__Problem to solve__
Would you please return the lines of the entries below starting at the line that has "[Download 📥](./configs/server_54_KR.ovpn) | 6.7 |" and ending at the line that has "[Download 📥](./configs/server_58_KR.ovpn) | 6.4 |", both included, exactly as they are?

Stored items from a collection
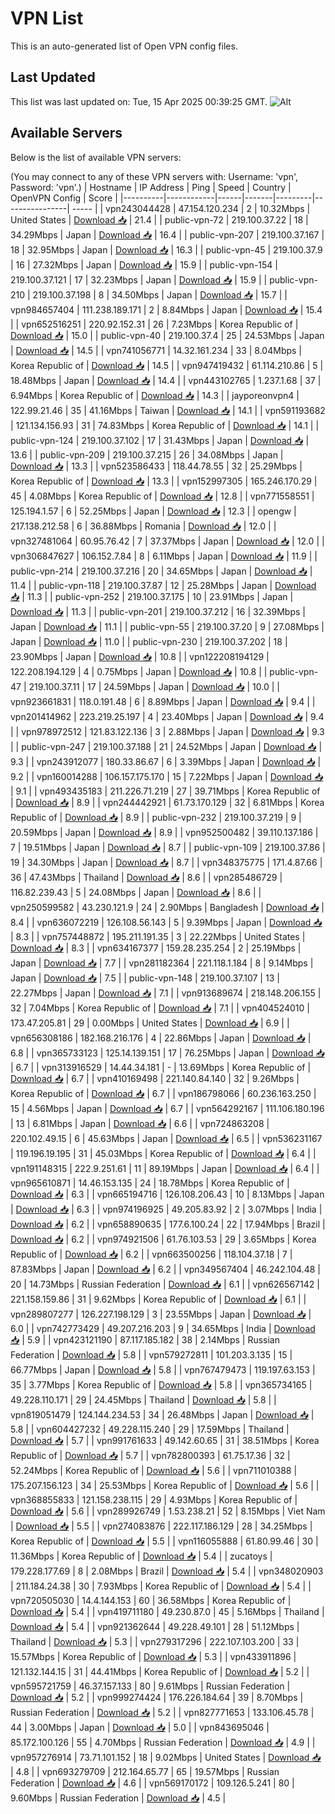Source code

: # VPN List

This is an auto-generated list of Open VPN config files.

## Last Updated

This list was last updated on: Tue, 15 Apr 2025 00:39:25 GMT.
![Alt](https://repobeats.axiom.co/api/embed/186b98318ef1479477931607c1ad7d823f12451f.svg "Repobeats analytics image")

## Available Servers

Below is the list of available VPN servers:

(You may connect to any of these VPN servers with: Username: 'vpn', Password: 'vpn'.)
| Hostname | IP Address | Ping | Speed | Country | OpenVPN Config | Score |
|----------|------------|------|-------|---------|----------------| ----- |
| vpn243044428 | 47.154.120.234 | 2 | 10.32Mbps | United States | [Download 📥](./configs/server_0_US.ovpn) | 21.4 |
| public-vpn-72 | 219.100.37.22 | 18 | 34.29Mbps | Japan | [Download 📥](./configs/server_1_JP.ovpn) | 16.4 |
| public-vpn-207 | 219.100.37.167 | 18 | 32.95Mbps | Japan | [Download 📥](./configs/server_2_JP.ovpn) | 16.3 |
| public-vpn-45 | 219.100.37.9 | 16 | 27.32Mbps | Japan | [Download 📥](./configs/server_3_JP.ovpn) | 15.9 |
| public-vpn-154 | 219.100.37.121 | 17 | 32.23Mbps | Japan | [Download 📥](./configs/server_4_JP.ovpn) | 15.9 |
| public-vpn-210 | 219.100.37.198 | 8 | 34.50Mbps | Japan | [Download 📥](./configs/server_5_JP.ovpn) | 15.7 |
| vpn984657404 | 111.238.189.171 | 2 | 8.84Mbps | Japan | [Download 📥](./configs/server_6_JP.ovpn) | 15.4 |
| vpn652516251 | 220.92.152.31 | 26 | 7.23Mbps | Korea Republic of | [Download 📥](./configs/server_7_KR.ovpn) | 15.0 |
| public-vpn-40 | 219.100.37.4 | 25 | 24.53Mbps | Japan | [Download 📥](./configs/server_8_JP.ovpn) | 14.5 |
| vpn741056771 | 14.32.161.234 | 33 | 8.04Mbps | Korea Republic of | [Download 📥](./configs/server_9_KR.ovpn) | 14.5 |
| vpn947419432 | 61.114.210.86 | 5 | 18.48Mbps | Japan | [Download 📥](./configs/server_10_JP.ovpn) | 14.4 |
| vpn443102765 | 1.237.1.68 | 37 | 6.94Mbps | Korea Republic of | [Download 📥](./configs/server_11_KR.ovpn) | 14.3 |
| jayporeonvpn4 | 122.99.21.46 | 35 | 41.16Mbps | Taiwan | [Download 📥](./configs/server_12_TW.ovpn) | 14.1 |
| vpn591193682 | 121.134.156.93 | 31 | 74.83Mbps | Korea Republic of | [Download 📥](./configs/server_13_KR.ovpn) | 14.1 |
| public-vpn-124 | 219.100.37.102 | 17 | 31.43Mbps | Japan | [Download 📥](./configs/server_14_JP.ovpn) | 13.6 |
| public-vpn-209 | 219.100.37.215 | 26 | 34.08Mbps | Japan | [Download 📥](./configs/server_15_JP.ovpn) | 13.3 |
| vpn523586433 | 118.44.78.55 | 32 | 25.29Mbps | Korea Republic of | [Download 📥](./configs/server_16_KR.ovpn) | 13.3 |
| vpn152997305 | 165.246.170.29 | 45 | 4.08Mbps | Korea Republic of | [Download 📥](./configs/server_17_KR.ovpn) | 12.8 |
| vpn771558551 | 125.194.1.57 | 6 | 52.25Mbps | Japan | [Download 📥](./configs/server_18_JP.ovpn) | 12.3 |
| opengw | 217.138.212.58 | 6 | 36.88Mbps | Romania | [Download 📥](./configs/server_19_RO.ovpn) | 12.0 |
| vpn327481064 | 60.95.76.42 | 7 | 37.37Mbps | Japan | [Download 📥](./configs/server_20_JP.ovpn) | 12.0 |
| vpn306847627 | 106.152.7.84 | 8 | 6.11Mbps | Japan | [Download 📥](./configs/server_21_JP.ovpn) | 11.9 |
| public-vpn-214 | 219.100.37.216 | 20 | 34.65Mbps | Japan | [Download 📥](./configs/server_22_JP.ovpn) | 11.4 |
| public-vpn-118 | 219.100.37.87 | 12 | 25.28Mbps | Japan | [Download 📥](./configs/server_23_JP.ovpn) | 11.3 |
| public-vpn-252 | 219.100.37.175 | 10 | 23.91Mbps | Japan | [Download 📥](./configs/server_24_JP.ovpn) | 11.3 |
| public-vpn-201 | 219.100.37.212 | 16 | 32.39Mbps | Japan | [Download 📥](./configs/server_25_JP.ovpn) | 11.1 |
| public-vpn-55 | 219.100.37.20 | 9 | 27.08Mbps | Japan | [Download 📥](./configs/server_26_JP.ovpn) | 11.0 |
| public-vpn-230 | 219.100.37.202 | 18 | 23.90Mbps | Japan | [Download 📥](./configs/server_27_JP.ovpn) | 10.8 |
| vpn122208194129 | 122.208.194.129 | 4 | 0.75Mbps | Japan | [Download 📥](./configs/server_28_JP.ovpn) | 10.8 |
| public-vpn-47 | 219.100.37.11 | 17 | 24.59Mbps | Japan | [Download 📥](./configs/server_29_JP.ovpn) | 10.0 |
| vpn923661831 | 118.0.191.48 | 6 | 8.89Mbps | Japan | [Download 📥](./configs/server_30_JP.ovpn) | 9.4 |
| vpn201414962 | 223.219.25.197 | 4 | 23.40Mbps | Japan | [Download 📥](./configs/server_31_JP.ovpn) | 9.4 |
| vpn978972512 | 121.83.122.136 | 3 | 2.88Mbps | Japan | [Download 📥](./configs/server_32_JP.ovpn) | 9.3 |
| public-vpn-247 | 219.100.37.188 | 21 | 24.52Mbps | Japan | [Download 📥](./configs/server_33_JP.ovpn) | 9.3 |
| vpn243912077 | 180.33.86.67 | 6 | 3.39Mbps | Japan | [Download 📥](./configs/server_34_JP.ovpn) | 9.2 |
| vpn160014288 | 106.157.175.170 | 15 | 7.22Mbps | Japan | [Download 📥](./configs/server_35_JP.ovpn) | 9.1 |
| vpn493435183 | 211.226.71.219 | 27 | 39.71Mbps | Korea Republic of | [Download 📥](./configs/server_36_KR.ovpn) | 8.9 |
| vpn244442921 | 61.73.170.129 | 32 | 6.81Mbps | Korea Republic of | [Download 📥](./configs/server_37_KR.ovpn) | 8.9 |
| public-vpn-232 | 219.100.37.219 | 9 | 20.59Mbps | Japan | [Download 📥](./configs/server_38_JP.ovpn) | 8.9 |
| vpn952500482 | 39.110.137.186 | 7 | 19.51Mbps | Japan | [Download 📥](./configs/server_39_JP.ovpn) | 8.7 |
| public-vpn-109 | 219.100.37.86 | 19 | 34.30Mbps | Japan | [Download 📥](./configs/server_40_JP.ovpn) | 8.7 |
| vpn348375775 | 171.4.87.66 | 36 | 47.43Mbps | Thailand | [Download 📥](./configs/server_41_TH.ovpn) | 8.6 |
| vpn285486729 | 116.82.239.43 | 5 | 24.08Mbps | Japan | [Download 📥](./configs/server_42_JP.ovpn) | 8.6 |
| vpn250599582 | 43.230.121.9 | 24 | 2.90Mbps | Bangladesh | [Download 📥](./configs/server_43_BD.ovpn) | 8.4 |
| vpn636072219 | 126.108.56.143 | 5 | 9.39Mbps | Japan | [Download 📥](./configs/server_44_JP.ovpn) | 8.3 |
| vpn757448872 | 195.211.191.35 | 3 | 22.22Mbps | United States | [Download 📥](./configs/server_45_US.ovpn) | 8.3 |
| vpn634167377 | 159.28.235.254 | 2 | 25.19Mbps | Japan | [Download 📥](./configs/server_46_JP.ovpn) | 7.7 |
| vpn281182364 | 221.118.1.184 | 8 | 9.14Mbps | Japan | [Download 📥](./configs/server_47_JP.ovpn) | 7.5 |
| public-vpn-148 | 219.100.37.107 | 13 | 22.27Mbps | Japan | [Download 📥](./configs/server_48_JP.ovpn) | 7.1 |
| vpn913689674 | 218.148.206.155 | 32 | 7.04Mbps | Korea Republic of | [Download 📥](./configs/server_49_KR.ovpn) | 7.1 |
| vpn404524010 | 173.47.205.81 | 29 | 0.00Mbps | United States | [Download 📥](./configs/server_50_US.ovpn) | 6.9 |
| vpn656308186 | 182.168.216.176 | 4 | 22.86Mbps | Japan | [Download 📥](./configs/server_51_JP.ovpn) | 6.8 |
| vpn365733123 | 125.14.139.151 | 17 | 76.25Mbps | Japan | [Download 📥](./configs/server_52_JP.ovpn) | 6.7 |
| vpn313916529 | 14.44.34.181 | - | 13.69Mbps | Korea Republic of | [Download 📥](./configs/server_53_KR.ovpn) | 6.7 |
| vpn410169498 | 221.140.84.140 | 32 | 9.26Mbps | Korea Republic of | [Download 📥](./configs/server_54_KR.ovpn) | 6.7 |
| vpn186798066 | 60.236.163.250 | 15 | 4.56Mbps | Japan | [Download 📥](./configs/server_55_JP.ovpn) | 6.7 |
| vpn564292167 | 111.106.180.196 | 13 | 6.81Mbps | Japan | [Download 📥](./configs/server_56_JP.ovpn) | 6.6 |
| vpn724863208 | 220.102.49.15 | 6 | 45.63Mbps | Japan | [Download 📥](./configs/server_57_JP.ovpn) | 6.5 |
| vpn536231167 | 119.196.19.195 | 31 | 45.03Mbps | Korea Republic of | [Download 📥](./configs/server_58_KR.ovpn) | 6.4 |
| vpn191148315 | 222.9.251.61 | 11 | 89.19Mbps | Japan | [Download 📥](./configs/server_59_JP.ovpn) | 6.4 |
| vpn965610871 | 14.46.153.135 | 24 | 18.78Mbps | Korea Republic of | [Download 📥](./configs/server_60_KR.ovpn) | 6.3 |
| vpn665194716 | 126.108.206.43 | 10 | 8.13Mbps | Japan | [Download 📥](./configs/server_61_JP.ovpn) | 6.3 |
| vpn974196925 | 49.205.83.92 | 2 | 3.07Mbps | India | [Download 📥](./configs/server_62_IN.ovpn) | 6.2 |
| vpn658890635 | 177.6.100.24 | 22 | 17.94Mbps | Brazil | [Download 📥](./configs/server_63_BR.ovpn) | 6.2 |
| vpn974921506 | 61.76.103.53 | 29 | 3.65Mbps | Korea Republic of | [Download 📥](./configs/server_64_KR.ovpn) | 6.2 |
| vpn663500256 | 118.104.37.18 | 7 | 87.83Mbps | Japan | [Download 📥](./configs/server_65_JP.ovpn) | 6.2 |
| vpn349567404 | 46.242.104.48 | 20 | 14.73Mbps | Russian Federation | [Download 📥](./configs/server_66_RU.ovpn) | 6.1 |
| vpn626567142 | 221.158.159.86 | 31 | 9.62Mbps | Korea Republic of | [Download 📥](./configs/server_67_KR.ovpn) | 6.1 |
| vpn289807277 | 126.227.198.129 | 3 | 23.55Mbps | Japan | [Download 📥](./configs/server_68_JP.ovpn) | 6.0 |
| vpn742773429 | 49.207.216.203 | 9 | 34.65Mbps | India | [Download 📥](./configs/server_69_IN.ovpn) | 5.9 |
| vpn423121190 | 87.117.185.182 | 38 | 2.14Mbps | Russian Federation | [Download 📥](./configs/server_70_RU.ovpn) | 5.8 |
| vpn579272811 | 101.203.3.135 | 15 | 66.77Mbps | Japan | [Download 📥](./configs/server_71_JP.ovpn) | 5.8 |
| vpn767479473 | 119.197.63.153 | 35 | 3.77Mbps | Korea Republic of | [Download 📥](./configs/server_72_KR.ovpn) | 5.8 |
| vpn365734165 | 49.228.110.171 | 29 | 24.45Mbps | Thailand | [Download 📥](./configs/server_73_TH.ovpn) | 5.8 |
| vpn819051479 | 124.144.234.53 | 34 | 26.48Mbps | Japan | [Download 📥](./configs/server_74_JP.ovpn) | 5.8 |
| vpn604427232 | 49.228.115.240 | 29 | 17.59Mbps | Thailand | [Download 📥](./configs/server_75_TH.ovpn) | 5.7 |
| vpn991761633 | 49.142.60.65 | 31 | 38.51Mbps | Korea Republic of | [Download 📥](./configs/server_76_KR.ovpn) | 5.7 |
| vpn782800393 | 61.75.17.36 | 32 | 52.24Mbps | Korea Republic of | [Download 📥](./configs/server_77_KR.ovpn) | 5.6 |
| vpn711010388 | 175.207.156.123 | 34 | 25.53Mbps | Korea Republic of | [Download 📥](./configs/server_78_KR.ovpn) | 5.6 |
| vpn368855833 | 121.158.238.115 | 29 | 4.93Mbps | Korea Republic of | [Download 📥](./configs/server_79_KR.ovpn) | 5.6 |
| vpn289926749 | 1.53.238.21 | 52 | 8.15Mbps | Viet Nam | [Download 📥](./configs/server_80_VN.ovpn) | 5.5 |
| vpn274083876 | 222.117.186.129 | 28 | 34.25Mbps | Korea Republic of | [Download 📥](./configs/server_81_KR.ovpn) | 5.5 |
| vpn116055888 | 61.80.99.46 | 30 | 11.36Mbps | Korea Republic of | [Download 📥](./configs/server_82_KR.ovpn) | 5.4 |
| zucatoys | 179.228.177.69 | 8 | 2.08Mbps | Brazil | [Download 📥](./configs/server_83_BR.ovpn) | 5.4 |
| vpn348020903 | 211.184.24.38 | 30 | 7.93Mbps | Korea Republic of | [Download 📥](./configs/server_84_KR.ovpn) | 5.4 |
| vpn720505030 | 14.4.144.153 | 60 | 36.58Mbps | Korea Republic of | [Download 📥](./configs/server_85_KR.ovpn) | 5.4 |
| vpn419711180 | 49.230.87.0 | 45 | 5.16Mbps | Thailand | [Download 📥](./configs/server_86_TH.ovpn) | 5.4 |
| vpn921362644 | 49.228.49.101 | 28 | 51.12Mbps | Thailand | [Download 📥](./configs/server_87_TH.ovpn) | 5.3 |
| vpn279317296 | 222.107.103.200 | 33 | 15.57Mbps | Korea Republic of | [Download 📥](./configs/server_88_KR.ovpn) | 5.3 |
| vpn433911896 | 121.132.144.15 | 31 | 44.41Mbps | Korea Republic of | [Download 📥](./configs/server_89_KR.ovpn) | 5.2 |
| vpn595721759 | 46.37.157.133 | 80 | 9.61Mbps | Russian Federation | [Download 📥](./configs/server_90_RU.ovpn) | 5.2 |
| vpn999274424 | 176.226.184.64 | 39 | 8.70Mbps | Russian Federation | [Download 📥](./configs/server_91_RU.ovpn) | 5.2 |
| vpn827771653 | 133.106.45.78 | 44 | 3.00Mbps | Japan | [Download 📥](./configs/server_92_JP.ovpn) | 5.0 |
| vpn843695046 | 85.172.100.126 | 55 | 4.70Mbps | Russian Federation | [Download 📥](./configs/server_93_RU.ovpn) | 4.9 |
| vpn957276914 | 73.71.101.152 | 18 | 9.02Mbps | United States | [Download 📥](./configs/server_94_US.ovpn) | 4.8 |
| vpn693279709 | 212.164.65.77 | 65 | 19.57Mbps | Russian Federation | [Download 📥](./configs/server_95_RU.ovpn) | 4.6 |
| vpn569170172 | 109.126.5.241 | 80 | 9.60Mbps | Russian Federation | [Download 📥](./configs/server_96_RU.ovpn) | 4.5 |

* * *

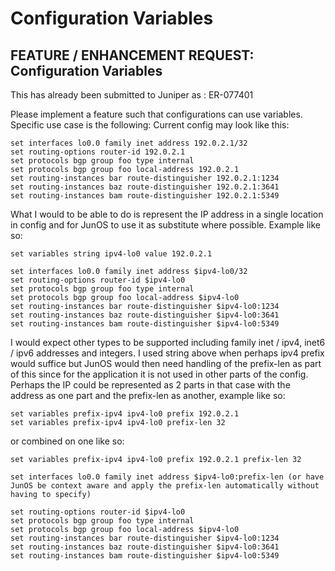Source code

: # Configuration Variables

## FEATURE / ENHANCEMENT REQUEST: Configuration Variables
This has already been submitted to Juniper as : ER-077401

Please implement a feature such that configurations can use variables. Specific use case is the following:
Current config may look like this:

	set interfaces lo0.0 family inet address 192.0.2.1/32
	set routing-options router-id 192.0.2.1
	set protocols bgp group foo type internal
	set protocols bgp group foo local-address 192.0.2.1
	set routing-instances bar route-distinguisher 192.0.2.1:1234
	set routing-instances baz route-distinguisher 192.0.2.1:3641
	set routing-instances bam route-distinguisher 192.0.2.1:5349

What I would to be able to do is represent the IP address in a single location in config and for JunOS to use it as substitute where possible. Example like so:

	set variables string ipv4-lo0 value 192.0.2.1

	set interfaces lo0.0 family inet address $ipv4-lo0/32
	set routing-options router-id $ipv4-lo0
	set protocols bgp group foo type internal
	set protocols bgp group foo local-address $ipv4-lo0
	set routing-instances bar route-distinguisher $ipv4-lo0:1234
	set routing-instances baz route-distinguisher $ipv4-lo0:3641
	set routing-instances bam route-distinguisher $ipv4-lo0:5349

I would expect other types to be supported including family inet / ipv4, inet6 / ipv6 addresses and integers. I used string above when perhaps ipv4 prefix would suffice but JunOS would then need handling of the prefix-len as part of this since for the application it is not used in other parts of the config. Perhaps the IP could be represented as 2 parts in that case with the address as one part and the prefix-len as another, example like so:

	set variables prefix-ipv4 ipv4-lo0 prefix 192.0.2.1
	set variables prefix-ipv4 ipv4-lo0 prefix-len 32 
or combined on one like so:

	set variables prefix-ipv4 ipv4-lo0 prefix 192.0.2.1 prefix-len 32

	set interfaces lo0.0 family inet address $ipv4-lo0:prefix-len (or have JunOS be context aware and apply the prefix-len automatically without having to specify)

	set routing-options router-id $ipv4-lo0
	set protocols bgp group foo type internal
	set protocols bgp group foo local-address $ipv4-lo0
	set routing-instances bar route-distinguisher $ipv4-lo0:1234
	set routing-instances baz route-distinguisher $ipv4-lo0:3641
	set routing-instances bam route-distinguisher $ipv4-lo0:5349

...

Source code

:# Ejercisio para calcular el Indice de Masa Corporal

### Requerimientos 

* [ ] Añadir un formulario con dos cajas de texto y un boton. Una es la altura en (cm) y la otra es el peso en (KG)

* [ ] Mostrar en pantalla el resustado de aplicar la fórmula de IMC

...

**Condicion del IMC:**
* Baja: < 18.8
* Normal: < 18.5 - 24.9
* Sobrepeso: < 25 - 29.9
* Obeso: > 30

__Exercise solution__
| vpn410169498 | 221.140.84.140 | 32 | 9.26Mbps | Korea Republic of | [Download 📥](./configs/server_54_KR.ovpn) | 6.7 |
| vpn186798066 | 60.236.163.250 | 15 | 4.56Mbps | Japan | [Download 📥](./configs/server_55_JP.ovpn) | 6.7 |
| vpn564292167 | 111.106.180.196 | 13 | 6.81Mbps | Japan | [Download 📥](./configs/server_56_JP.ovpn) | 6.6 |
| vpn724863208 | 220.102.49.15 | 6 | 45.63Mbps | Japan | [Download 📥](./configs/server_57_JP.ovpn) | 6.5 |
| vpn536231167 | 119.196.19.195 | 31 | 45.03Mbps | Korea Republic of | [Download 📥](./configs/server_58_KR.ovpn) | 6.4 |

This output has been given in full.